Monday, April 23, 2012

Option recycling: logical assignment of equity at early-stage startups

I've been giving a lot of thought to equity distribution to early employees at startups.  In this post I will describe a method for recycling employee stock options which offers early employees much higher stake in the early development of the company.  Importantly, it provides an incentive for employees who are currently priced out of the startup labor market to enter it.

This post piggybacks off of a post I'd made earlier about why people start startups.  Aside from the personal satisfaction one can achieve from this scenario, there are clear financial motivations to found a startup instead of joining one.  To summarize: the founders get a large equity stake, and successive employees take on much, much smaller equity stakes -- often one or two percent, even when the company is still very much trying to figure out its business model.

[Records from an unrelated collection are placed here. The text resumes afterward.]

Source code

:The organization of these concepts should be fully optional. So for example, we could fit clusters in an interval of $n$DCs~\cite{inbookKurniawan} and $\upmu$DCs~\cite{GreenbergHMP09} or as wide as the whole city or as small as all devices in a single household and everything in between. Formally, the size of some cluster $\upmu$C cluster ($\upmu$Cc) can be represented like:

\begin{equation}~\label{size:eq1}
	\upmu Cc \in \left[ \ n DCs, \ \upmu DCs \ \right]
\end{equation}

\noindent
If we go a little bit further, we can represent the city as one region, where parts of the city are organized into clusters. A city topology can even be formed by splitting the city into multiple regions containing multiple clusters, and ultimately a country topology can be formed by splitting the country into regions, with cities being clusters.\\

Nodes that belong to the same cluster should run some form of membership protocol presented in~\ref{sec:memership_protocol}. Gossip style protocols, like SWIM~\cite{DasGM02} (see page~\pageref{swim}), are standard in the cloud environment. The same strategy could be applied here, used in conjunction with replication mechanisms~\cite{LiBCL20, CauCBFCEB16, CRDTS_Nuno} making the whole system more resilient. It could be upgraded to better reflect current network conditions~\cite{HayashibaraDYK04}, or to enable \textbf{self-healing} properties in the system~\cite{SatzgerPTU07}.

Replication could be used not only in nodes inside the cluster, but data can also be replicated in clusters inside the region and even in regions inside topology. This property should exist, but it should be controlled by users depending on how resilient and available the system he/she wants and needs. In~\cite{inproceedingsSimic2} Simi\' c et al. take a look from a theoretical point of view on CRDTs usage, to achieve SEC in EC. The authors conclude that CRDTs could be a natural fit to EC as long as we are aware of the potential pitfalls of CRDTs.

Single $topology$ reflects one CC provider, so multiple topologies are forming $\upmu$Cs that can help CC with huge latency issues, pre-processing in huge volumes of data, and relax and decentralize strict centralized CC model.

The traditional model is bad because it prices certain employees out of the startup market.  In this post I'll summarize a typical scenario and then describe an alternative method which involves recycling options and which could make startups more attractive to strong, experienced employees.  In the very last section I outline a very simple way for employees to decide when to take on a new coworker and how much they should offer to the coworker.

A typical scenario

In a very common scenario, a startup founder (or founders) will retain at least 50% of the company and offer small equity grants, say 1% to 3% -- plus a modest salary -- to early employees.  These grants become meaningful if the company becomes worth $20M or more: a 2% grant may then be worth $100K per year if it vests over four years.  With a salary of $60K, this is like getting $160K per year.  Sounds good, right?  Potentially, until you start looking at salaries at some of the top tech companies, which are regularly offering packages around $200K per year to candidates with experience.  Even if the company sells for $100M (not bad for four years!), the equity grant is $560K/year.  This sounds promising until you consider that $100M is the exception rather than the rule.  If even 1/4 of these companies make it that high (and that's being optimistic), and the rest fail, the expected value is back down to $185K/year.  And that's with high variance: the usual risk/volatility trade-off -- in which investors take on volatility to achieve higher gains -- is reversed.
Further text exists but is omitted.